# Assignment:
Each entry below needs to be reproduced exactly as given.

# Records for the task:

------------------------

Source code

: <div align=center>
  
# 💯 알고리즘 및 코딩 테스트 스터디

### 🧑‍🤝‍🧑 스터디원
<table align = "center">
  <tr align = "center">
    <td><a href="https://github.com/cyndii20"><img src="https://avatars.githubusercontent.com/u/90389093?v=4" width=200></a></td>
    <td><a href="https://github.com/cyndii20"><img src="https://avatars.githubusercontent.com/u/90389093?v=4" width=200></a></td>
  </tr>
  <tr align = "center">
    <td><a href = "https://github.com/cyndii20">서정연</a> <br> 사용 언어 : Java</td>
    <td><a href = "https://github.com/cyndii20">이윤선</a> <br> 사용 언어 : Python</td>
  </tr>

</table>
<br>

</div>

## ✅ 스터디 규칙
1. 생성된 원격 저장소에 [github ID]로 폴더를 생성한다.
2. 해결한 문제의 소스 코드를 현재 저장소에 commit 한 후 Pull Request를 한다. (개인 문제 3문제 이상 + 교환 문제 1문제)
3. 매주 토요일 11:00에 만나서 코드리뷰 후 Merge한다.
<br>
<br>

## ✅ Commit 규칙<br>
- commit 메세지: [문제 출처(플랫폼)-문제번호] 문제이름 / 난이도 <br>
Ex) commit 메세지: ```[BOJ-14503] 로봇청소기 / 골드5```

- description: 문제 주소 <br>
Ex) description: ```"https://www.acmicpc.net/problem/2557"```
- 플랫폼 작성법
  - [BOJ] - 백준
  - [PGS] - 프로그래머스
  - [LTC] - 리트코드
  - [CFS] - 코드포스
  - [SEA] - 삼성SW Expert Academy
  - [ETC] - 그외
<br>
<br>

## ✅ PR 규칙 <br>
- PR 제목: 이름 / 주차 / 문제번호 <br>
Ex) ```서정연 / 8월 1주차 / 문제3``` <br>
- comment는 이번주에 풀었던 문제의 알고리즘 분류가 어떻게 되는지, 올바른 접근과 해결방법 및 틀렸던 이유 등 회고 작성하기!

------------------------

# Expected answer:
Source code

: <div align=center>
  
# 💯 알고리즘 및 코딩 테스트 스터디

### 🧑‍🤝‍🧑 스터디원
<table align = "center">
  <tr align = "center">
    <td><a href="https://github.com/cyndii20"><img src="https://avatars.githubusercontent.com/u/90389093?v=4" width=200></a></td>
    <td><a href="https://github.com/cyndii20"><img src="https://avatars.githubusercontent.com/u/90389093?v=4" width=200></a></td>
  </tr>
  <tr align = "center">
    <td><a href = "https://github.com/cyndii20">서정연</a> <br> 사용 언어 : Java</td>
    <td><a href = "https://github.com/cyndii20">이윤선</a> <br> 사용 언어 : Python</td>
  </tr>

</table>
<br>

</div>

## ✅ 스터디 규칙
1. 생성된 원격 저장소에 [github ID]로 폴더를 생성한다.
2. 해결한 문제의 소스 코드를 현재 저장소에 commit 한 후 Pull Request를 한다. (개인 문제 3문제 이상 + 교환 문제 1문제)
3. 매주 토요일 11:00에 만나서 코드리뷰 후 Merge한다.
<br>
<br>

## ✅ Commit 규칙<br>
- commit 메세지: [문제 출처(플랫폼)-문제번호] 문제이름 / 난이도 <br>
Ex) commit 메세지: ```[BOJ-14503] 로봇청소기 / 골드5```

- description: 문제 주소 <br>
Ex) description: ```"https://www.acmicpc.net/problem/2557"```
- 플랫폼 작성법
  - [BOJ] - 백준
  - [PGS] - 프로그래머스
  - [LTC] - 리트코드
  - [CFS] - 코드포스
  - [SEA] - 삼성SW Expert Academy
  - [ETC] - 그외
<br>
<br>

## ✅ PR 규칙 <br>
- PR 제목: 이름 / 주차 / 문제번호 <br>
Ex) ```서정연 / 8월 1주차 / 문제3``` <br>
- comment는 이번주에 풀었던 문제의 알고리즘 분류가 어떻게 되는지, 올바른 접근과 해결방법 및 틀렸던 이유 등 회고 작성하기!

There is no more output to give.